What you have to do :: Go through the material below and count the lines in which the word "named" occurs; the only output is the number.
*** Data under study Section Begins ***
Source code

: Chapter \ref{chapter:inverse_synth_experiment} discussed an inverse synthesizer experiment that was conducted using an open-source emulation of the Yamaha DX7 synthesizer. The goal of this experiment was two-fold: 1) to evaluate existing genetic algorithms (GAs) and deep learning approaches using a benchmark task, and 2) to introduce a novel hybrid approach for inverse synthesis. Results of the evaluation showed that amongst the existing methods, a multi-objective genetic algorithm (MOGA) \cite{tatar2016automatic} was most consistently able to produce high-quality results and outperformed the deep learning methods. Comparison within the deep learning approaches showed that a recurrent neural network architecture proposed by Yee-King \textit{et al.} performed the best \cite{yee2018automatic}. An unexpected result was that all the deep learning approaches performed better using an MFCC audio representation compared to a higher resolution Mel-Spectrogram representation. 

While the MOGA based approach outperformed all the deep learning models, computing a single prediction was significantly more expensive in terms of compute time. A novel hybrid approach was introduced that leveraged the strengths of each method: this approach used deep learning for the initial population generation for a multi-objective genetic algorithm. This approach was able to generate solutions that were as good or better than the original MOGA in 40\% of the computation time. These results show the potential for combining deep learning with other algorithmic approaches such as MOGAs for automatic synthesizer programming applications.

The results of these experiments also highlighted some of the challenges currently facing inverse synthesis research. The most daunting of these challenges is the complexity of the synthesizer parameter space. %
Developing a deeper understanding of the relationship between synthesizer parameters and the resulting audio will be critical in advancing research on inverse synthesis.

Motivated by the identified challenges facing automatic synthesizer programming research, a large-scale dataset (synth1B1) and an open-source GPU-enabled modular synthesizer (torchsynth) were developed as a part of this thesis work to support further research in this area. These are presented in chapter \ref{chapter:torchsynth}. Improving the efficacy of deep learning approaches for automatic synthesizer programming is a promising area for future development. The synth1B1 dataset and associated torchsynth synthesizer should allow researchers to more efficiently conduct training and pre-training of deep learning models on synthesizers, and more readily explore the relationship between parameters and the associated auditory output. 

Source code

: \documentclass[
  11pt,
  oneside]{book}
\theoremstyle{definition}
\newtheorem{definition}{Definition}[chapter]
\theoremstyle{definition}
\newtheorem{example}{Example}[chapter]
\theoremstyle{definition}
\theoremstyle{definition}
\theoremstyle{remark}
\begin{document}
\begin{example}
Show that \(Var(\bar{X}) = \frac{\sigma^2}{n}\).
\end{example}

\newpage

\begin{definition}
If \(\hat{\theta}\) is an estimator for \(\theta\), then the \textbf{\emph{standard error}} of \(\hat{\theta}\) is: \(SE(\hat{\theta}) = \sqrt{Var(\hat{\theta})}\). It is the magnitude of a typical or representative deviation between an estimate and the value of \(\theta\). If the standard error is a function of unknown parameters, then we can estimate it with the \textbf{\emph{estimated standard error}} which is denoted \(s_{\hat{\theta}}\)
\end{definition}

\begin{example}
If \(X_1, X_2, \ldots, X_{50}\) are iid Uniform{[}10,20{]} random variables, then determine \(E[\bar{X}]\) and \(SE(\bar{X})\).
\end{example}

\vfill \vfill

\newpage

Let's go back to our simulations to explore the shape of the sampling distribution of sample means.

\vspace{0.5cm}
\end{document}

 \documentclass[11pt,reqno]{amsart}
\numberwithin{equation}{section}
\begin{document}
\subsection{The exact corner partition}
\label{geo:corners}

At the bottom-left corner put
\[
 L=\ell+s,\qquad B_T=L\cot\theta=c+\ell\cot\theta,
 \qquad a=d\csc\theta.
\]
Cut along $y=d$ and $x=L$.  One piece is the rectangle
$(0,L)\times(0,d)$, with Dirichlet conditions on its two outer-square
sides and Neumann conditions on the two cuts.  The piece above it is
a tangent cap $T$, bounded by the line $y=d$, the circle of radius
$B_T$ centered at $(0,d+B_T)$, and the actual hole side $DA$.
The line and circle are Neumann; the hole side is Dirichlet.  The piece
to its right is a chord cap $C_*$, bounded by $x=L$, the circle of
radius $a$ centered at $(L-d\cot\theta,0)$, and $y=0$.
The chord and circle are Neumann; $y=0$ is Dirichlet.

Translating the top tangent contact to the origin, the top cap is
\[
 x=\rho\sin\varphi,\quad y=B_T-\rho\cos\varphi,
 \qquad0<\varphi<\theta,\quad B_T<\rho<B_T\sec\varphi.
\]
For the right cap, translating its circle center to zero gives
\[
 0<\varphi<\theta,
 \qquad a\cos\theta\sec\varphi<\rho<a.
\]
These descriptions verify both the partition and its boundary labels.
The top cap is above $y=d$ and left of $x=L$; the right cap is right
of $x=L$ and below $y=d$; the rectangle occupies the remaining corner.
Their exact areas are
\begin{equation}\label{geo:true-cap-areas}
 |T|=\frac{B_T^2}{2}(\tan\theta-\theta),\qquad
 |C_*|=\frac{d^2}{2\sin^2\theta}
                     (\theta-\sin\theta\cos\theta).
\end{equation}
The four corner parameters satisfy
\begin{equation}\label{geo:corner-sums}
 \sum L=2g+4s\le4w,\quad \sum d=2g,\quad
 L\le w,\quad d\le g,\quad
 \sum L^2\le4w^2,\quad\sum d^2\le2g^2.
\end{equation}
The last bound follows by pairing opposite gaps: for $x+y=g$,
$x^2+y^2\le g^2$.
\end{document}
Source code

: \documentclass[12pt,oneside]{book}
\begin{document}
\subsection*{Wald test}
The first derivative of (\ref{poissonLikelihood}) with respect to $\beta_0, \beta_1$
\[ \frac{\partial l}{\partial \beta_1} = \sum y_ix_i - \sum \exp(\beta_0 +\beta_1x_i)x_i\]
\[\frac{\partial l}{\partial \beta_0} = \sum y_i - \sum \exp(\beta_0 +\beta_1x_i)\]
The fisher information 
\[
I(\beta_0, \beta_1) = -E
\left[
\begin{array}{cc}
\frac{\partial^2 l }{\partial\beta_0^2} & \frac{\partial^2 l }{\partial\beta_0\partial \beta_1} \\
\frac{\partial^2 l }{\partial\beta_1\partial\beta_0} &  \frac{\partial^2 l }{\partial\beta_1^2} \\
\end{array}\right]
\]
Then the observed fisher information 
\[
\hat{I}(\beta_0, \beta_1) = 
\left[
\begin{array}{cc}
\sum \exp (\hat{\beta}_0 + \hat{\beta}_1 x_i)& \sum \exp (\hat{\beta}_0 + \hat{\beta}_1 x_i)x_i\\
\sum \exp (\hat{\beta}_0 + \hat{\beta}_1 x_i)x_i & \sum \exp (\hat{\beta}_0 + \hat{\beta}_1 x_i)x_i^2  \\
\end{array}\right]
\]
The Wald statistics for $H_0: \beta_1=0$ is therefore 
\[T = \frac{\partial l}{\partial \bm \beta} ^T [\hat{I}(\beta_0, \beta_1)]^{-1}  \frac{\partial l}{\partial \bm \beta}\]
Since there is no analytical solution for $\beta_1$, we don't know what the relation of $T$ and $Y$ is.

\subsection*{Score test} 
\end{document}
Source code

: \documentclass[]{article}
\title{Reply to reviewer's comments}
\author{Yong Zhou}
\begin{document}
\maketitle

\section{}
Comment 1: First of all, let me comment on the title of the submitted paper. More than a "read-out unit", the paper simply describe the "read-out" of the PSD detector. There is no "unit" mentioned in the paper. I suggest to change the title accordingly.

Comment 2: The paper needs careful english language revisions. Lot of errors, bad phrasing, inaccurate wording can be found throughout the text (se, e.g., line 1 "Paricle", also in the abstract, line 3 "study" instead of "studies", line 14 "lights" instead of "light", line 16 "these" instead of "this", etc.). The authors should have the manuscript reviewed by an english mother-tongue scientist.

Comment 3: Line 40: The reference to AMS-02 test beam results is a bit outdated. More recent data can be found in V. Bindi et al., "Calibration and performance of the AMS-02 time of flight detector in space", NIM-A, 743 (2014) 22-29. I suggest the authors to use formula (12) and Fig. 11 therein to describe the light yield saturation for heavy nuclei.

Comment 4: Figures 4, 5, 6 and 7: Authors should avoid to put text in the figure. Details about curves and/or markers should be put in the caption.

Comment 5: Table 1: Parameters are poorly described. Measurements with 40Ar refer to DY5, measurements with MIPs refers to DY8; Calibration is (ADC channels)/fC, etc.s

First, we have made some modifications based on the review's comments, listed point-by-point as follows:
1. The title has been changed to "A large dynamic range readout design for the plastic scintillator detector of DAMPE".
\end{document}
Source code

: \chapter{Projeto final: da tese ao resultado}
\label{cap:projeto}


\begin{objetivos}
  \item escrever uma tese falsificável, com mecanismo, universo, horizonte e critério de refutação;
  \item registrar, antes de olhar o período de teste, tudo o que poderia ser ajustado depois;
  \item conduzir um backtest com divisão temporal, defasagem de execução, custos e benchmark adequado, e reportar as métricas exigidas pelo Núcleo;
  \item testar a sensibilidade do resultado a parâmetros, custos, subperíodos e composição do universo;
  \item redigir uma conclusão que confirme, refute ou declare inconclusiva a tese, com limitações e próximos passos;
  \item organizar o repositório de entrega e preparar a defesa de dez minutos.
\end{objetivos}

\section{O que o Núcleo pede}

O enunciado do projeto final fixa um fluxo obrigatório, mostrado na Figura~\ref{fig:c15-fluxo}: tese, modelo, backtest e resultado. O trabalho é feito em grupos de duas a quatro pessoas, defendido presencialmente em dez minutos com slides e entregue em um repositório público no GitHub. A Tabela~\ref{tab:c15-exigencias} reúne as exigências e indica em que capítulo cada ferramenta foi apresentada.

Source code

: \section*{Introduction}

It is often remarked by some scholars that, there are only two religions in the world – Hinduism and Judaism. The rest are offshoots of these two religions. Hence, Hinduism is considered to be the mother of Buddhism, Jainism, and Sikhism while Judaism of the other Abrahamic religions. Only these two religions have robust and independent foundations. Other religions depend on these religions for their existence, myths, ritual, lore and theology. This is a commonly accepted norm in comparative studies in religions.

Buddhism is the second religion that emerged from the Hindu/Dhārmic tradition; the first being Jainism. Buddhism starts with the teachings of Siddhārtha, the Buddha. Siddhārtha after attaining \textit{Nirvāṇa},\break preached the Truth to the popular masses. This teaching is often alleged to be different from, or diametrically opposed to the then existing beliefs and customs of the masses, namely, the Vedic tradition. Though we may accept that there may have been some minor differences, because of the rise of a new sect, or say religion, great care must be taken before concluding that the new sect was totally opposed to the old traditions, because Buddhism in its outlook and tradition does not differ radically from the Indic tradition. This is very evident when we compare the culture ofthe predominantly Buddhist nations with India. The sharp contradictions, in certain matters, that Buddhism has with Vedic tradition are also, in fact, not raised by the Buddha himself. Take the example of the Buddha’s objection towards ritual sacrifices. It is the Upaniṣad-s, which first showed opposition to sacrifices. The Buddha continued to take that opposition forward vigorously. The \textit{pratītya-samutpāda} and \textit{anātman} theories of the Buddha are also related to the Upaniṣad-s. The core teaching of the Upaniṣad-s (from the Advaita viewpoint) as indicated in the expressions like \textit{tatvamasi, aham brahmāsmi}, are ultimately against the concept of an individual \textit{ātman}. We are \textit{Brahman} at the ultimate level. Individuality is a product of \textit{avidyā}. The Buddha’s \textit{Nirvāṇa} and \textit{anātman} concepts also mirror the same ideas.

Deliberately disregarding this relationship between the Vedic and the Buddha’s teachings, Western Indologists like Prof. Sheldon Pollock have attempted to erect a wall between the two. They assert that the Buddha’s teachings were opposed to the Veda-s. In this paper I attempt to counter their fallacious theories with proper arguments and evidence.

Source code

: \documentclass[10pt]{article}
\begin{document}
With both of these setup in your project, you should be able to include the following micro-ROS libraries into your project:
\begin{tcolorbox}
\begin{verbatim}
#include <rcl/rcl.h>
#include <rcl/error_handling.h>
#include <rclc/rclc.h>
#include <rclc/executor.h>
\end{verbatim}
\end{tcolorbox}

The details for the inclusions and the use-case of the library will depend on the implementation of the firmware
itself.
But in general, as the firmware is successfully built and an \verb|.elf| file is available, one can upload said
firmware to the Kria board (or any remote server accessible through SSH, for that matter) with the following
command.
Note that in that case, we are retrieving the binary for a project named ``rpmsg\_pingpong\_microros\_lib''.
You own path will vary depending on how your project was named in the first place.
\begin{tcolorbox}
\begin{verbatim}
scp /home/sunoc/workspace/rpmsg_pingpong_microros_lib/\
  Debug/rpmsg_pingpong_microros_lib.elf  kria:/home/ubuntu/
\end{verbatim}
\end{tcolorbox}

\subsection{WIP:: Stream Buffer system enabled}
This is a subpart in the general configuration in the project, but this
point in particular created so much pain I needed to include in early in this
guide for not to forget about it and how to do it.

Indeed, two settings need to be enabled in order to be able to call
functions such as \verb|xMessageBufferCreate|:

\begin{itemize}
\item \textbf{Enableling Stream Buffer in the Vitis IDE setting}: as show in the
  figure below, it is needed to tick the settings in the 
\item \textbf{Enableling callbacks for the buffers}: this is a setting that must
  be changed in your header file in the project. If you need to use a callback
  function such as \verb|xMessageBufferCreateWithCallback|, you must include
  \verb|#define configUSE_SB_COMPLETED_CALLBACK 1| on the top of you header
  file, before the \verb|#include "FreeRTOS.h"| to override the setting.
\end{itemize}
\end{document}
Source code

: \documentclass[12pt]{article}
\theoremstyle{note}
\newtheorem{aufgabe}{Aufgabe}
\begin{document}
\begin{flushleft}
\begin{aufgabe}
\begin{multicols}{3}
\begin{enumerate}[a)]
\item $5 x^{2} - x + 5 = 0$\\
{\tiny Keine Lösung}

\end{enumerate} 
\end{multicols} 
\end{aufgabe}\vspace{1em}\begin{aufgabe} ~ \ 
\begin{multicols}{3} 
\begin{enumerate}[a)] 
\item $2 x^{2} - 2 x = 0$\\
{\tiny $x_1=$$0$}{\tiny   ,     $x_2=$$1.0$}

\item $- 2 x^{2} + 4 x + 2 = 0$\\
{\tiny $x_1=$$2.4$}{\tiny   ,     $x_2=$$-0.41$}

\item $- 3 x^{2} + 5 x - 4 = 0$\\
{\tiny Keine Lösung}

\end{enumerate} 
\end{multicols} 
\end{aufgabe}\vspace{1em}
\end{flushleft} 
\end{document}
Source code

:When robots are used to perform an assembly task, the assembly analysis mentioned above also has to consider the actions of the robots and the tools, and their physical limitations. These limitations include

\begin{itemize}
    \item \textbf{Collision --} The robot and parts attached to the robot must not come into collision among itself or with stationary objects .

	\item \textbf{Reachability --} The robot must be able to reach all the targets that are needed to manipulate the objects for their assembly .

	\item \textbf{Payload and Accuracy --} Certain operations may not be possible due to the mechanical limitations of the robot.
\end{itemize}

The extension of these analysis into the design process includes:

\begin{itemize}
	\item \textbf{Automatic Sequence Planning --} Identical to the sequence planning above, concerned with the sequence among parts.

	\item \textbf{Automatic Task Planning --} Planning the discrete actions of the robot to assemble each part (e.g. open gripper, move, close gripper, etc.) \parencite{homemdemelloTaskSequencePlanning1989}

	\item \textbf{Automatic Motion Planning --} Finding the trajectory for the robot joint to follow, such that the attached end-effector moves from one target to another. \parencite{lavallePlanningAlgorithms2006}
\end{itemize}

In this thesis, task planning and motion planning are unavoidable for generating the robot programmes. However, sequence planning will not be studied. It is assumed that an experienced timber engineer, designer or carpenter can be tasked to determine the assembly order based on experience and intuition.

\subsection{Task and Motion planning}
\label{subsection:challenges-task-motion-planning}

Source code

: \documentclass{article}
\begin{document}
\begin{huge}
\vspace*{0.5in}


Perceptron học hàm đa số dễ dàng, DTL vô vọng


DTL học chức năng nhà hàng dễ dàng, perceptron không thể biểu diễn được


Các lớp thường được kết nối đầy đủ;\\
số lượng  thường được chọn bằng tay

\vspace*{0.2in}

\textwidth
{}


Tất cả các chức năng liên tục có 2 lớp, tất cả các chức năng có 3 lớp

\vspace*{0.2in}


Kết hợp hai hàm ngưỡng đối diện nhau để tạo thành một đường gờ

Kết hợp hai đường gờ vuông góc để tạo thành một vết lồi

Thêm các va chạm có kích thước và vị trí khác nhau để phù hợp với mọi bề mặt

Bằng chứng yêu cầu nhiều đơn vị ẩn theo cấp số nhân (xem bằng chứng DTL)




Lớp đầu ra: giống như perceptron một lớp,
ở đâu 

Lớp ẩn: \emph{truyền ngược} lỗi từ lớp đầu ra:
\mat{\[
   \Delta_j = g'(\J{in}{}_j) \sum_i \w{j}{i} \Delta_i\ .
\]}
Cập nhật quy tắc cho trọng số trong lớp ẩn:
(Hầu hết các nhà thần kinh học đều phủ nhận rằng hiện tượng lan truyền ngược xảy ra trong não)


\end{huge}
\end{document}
*** Data under study Section Ends ***
Response :: 2